Background: Early experience with intravenous tacrolimus at high doses (0.1-0.15 mg/kg/day) was associated with frequent clinical toxicity. The optimal dosing regimen after pediatric heart transplantation is unknown.Methods We retrospectively reviewed data on the last 45 pediatric heart transplant recipients to document the time required to achieve therapeutic blood levels and the safety of 2 differing intravenous dosing regimens (tacrolimus 0.03 and 0.05 mg/kg/day as continuous IV infusion). Target plasma levels were (1.2-1.7 ng/ml) with levels >2.0 ng/ml considered toxic, and target whole blood levels were 15-20 ng/ml with levels >25 ng/ml considered toxic.Results Mean age at transplantation was 7.5 ± 5.6 years (0.1-18), and 14 were infants. Intravenous tacrolimus was commenced at a mean of 7 ± 3 hours (range 2-16) after arrival in the ICU. Eight patients were excluded from analysis because of protocol modifications. Of the remaining 37 pts, 9 received initial infusion at 0.03 mg/kg/day; 3 (33%) achieved 'therapeutic' levels within 48 hours and 1 patient had a toxic level (27 ng/ml) at 36 hours. Twenty-eight patients received 0.05 mg/kg/day; 18 (64%) achieved therapeutic levels within 48 hours and 9 (32%) developed toxic levels. Patients with toxic whole blood levels had higher tacrolimus levels on first blood assay compared to those who did not develop toxicity (16.4 ± 3.4 vs 9.3 ± 3.9, p < .0001; level >10 ng/ml on first assay in 7/7 toxic patients vs 7/19 without toxicity, p = .004). Patients receiving the higher dose regimen had fewer episodes of moderate or severe rejection (≥Grade 3A) at first biopsy than those receiving the lower dose infusion (32% vs 75%; p = .046). No patient required renal dialysis.ConclusionsDosing below 0.05 mg/kg/day may result in clinically important delay in achieving therapeutic levels. Toxicity may be reduced by frequent monitoring of levels for the first 48 hours after transplantation especially when the initial level is >10 ng/ml. Copyright (C) 1999 International Society for Heart and Lung Transplantation.

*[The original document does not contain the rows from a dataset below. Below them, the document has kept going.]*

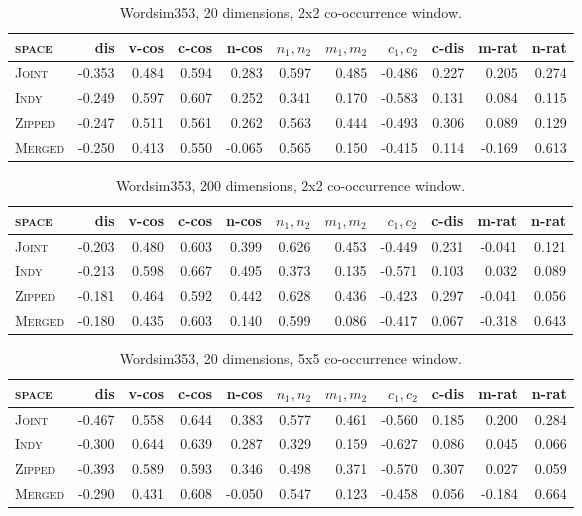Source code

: \begin{table}
\begin{tabular}{lrrrrrrrrrr}
\hline
\textsc{space} & dis & v-cos & c-cos & n-cos & $n_1,n_2$ & $m_1,m_2$ & $c_1,c_2$ & c-dis & m-rat & n-rat \\
\hline
\textsc{Joint} & -0.353 & 0.484 & 0.594 & 0.283 & 0.597 & 0.485 & -0.486 & 0.227 & 0.205 & 0.274 \\
\textsc{Indy} & -0.249 & 0.597 & 0.607 & 0.252 & 0.341 & 0.170 & -0.583 & 0.131 & 0.084 & 0.115 \\
\textsc{Zipped} & -0.247 & 0.511 & 0.561 & 0.262 & 0.563 & 0.444 & -0.493 & 0.306 & 0.089 & 0.129 \\
\textsc{Merged} & -0.250 & 0.413 & 0.550 & -0.065 & 0.565 & 0.150 & -0.415 & 0.114 & -0.169 & 0.613 \\
\hline
\end{tabular}
\caption{Wordsim353, 20 dimensions, 2x2 co-occurrence window.}
\end{table}

\begin{table}
\begin{tabular}{lrrrrrrrrrr}
\hline
\textsc{space} & dis & v-cos & c-cos & n-cos & $n_1,n_2$ & $m_1,m_2$ & $c_1,c_2$ & c-dis & m-rat & n-rat \\
\hline
\textsc{Joint} & -0.203 & 0.480 & 0.603 & 0.399 & 0.626 & 0.453 & -0.449 & 0.231 & -0.041 & 0.121 \\
\textsc{Indy} & -0.213 & 0.598 & 0.667 & 0.495 & 0.373 & 0.135 & -0.571 & 0.103 & 0.032 & 0.089 \\
\textsc{Zipped} & -0.181 & 0.464 & 0.592 & 0.442 & 0.628 & 0.436 & -0.423 & 0.297 & -0.041 & 0.056 \\
\textsc{Merged} & -0.180 & 0.435 & 0.603 & 0.140 & 0.599 & 0.086 & -0.417 & 0.067 & -0.318 & 0.643 \\
\hline
\end{tabular}
\caption{Wordsim353, 200 dimensions, 2x2 co-occurrence window.}
\end{table}

\begin{table}
\begin{tabular}{lrrrrrrrrrr}
\hline
\textsc{space} & dis & v-cos & c-cos & n-cos & $n_1,n_2$ & $m_1,m_2$ & $c_1,c_2$ & c-dis & m-rat & n-rat \\
\hline
\textsc{Joint} & -0.467 & 0.558 & 0.644 & 0.383 & 0.577 & 0.461 & -0.560 & 0.185 & 0.200 & 0.284 \\
\textsc{Indy} & -0.300 & 0.644 & 0.639 & 0.287 & 0.329 & 0.159 & -0.627 & 0.086 & 0.045 & 0.066 \\
\textsc{Zipped} & -0.393 & 0.589 & 0.593 & 0.346 & 0.498 & 0.371 & -0.570 & 0.307 & 0.027 & 0.059 \\
\textsc{Merged} & -0.290 & 0.431 & 0.608 & -0.050 & 0.547 & 0.123 & -0.458 & 0.056 & -0.184 & 0.664 \\
\hline
\end{tabular}
\caption{Wordsim353, 20 dimensions, 5x5 co-occurrence window.}
\end{table}

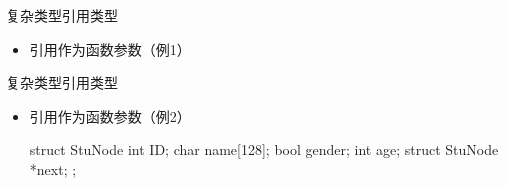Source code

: \begin{frame}[t, fragile]{复杂类型}{引用类型}
  \begin{itemize}
  \item 引用作为函数参数（例1）\\[-0.5ex]
    \begin{center}
    \end{center}
  \end{itemize}
\end{frame}



\begin{frame}[t, fragile]{复杂类型}{引用类型}
  \begin{itemize}
  \item 引用作为函数参数（例2）\\
    \begin{center}
      \begin{minipage}{0.35\linewidth}
        \begin{cppcode}
struct StuNode
{
    int ID;
    char name[128];
    bool gender;
    int age;
    struct StuNode *next;
};
        \end{cppcode}
      \end{minipage}\qquad
      \begin{minipage}{0.5\linewidth}
      \end{minipage}
    \end{center}
  \end{itemize}
\end{frame}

Original languageEnglish (US)
Pages (from-to)786-791
Number of pages6
JournalJournal of Heart and Lung Transplantation
Volume18
Issue number8
DOIs
StatePublished - Jan 1 1999

Fingerprint

Tacrolimus
Heart Transplantation
Poisons
Pediatrics
Transplantation
Blood Safety
Therapeutics
Renal Dialysis
Biopsy

All Science Journal Classification (ASJC) codes

  • Surgery
  • Pulmonary and Respiratory Medicine
  • Cardiology and Cardiovascular Medicine
  • Transplantation

Cite this

Robinson, Blair V. ; Boyle, Gerard J. ; Miller, Susan A. ; Law, Yuk M. ; Myers, John ; Griffith, Bartley P. ; Webber, Steven A. / Optimal dosing of intravenous tacrolimus following pediatric heart transplantation. In: Journal of Heart and Lung Transplantation. 1999 ; Vol. 18, No. 8. pp. 786-791.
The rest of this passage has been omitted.